Net PEP sales reached pounds 6.2bn in the year to April, up 44 per cent on the previous 12 months, Autif said. Net PEP sales in the first quarter of this year reached pounds 1.9bn, below the record pounds 2bn figure for sales during the second quarter of last year.
However, a final flood of pounds 797m into unit trust PEPs in the first few days of April helped push the annual total to its record high.
Philip Warland, director general at Autif, said: "PEP sales continue to reach new heights. Sales just for March were on a par with the total for the whole of 1992. The growth in the number of regular savings plan holders shows that the use of unit trusts is becoming part of the nation's savings habits.
"Investors need transparent, simple investment products with good performance and unit trust PEPs are able to match these needs perfectly."
The sudden upswing in sales followed concern among fund managers that despite a massive advertising push in the weeks prior to the 5 April tax deadline, investors were refusing to commit themselves to equity investments.
Fears over US interest rate rises and their potential impact on US and UK equity markets were cited as reasons for investors' reluctance to commit themselves. The looming general election was also said to have caused the initial go-slow.
However, a last-minute sales push helped convince many that direct equity investment was the long-term answer to safer but low interest rates.
Net retail sales of pounds 1.075bn, those bought by small investors, more than doubled in March from pounds 483m in February. They also rose from pounds 1.025bn in March 1996.

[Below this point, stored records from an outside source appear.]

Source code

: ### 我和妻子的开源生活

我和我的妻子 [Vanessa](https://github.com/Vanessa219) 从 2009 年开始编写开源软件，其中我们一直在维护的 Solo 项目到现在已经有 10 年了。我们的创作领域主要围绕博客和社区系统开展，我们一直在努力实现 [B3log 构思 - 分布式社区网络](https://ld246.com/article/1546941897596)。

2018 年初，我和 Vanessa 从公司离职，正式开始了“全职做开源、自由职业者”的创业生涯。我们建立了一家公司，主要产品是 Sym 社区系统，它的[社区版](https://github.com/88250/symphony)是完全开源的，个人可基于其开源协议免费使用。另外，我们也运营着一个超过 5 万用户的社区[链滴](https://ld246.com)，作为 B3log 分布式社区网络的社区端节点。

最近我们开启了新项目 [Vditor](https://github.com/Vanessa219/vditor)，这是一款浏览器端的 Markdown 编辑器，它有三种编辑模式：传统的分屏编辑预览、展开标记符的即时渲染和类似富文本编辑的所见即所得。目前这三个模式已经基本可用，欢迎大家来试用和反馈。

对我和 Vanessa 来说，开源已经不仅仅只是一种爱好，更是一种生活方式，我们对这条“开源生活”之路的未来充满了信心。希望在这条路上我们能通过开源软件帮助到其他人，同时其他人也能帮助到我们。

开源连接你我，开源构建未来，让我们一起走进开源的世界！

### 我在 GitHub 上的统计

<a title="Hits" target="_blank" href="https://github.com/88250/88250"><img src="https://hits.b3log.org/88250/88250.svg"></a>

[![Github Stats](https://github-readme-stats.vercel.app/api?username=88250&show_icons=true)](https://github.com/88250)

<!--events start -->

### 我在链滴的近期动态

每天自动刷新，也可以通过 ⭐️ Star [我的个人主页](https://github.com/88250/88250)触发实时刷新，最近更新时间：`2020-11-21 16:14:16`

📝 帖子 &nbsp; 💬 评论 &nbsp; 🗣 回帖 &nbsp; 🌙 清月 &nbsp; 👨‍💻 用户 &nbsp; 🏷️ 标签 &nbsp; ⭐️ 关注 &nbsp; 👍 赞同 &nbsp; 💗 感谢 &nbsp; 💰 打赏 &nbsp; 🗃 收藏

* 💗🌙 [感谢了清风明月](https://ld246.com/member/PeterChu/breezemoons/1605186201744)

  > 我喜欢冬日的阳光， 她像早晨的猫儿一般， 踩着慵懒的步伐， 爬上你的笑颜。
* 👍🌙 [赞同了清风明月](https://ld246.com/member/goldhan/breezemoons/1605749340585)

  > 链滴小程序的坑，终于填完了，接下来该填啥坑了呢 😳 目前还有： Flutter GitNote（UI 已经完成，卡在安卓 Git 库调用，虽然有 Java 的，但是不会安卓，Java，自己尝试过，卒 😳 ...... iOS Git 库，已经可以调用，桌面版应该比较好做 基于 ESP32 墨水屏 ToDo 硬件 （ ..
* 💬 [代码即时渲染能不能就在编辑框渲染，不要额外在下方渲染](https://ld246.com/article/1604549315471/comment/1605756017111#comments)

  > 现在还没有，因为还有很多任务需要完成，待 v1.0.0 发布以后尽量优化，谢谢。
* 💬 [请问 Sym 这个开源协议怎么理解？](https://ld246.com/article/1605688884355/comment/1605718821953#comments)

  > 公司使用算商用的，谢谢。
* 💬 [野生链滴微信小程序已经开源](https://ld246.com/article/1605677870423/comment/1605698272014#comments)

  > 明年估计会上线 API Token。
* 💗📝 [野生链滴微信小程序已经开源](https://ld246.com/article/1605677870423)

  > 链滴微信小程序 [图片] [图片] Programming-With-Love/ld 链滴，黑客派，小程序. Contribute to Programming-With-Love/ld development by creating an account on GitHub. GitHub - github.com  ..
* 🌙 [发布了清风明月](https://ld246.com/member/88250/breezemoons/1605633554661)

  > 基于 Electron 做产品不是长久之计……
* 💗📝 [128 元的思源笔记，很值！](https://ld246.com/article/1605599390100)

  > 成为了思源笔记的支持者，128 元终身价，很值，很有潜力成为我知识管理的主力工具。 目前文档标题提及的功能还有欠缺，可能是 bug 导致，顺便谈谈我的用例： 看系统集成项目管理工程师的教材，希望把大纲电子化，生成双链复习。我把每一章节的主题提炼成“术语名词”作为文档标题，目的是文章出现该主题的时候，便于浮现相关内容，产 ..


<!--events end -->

By contrast, however, unit trust sales to institutions dropped pounds 596m to barely pounds 300m in March, compared to the near pounds 900m in sales recorded the previous month. Some 40 per cent of that went into the international growth sector, while there was a net outflow of pounds 45m from European funds.
Autif said yesterday that a significant slice of sales in March were in the UK growth and UK growth and income sectors, of which company sales forces contributed pounds 122m and independent financial advisers almost doubled their previous record to pounds 75m.
However, funds which track the performance of the FTSE 100 or All-Share indexes took 76 per cent of the pounds 204m poured into the growth and income sector, confirming the growing dominance of cheap PEPs sold over the telephone by a growing number of companies, including Virgin.